La Polizia di Stato ha scoperto un giro di rifornimenti che parte da Torre Angela per fornire eroina all’Aquila

Questura dell'Aquila
Questura dell’Aquila. Fonte: pagina Facebook della Questura

Torre Angela è diventata base di rifornimento di eroina per L’Aquila. La Polizia di Stato ha indagato su una serie di decessi causati da overdose di eroina tagliata male. Purtroppo, veniva da Torre Angela. Al termine di una complessa e articolata attività investigativa, la Polizia di Stato ha eseguito diverse misure cautelari nei confronti di italiani, gambiani e senegalesi, ritenuti responsabili di spaccio tra L’Aquila, Pescara e Roma.

Le operazioni sono partite a seguito del tragico decesso di un cittadino aquilano, avvenuto per presunta overdose da eroina tagliata male. La Polizia ha avviato così le attività investigative, individuando la presenza di un folto gruppo di persone, italiane ed extracomunitarie, che procaccia e spaccia eroina nel territorio aquilano.
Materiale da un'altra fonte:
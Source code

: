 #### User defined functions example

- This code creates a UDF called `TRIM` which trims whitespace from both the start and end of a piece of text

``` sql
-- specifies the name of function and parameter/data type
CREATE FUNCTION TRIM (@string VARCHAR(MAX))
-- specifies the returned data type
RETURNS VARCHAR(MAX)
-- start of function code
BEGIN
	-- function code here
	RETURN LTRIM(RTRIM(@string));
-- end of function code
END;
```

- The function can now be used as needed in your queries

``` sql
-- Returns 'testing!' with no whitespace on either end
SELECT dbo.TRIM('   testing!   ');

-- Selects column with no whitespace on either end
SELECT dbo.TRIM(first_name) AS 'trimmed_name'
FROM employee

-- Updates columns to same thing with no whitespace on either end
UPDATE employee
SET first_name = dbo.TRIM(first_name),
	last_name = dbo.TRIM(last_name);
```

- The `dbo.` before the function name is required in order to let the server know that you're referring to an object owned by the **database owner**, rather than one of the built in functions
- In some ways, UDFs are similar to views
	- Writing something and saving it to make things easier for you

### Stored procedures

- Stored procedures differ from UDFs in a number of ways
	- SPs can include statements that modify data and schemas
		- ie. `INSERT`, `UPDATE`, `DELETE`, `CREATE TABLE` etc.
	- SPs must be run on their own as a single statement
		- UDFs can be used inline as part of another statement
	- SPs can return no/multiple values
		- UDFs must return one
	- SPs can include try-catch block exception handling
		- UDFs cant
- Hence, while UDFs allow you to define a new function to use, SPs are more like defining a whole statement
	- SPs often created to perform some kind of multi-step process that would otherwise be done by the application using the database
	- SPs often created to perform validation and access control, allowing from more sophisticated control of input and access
Le indagini svolte hanno permesso di attribuire chiare e precise responsabilità per ciascun indagato, anche grazie agli esiti delle attività tecniche di intercettazione telefonica e ai riscontri ottenuti nel corso dei numerosi servizi di Polizia Giudiziaria, spesso sfociati in sequestri di sostanza stupefacente con denunce e arresti in flagranza di reato. È stato dimostrato come gli indagati abbiano immesso, nel ”mercato aquilano”, ingenti quantitativi di eroina. Il fatto è avvalorato anche dalle dichiarazioni rese dai numerosi acquirenti. I compratori di droga hanno confermato quanto emerso dalle indagini, permettendo agli inquirenti di stabilire la presenza di una regolare e continua attività di spaccio di droga.

Da Torre Angela all’Aquila

Gli spacciatori erano soliti rifornirsi di eroina a Roma, in particolare a Torre Angela. Qui si recavano con cadenza quasi giornaliera, sia con autovetture che con mezzi di trasporto pubblici. Si mettevano d’accordo telefonicamente con i rifornitori extracomunitari, si incontravano in zona Torre Angela e acquistavano lo stupefacente al costo di circa 50 euro al grammo.

Rientrati a L’Aquila, consumavano parte della droga acquistata e ne rivendevano il resto, assicurandosi così disponibilità economiche per i successivi acquisti. In molte occasioni, gli stessi rifornitori stranieri partivano da Torre Angela alla volta dell’Aquila per consegnare la droga. In particolare, un indagato gambiano aveva preso in affitto un appartamento all’Aquila per conservare la droga trasportata da Roma, destinata alla distribuzione al dettaglio.

Eroina tagliata male e messaggi cifrati

Le indagini, inoltre, hanno messo in luce il concreto pericolo rappresentato dalla scarsa qualità dell’eroina che, in alcune occasioni, provocava dei malori, tanto da far preoccupare gli stessi acquirenti/spacciatori che si lamentavano con il rifornitore straniero perché l’eroina era stata tagliata male e, quindi, loro stessi avevano ricevuto rimostranze dai consumatori finali. Dalle intercettazioni: “Questa qua non va bene, non se riesce a lavorà bene!”, “questa dà troppe lamentele… troppe lamentele…”.

Gli accordi tra i rifornitori e gli spacciatori aquilani e tra questi e i clienti venivano sempre presi telefonicamente o di persona, ricorrendo ad un linguaggio criptico: preparare due panini per indicare due dosi di eroina, o un tavolo da quattordici e uno da otto per indicare i quantitativi di droga da acquistare. Gennaro Capoluongo, Questore dell’Aquila: “L’operazione della Squadra Mobile, realizzata grazie alla sinergia tra l’Autorità Giudiziaria e la Polizia di Stato, ha fatto luce su una preoccupante situazione legata al consumo e alla vendita di pericolose sostanze stupefacenti. Il nostro massimo impegno sarà sempre finalizzato a garantire la sicurezza dei cittadini anche per evitare tragiche situazioni come quelle verificatesi nel recente passato. Non è possibile che delle vite umane vadano perse per la cupidigia di alcuni malfattori”.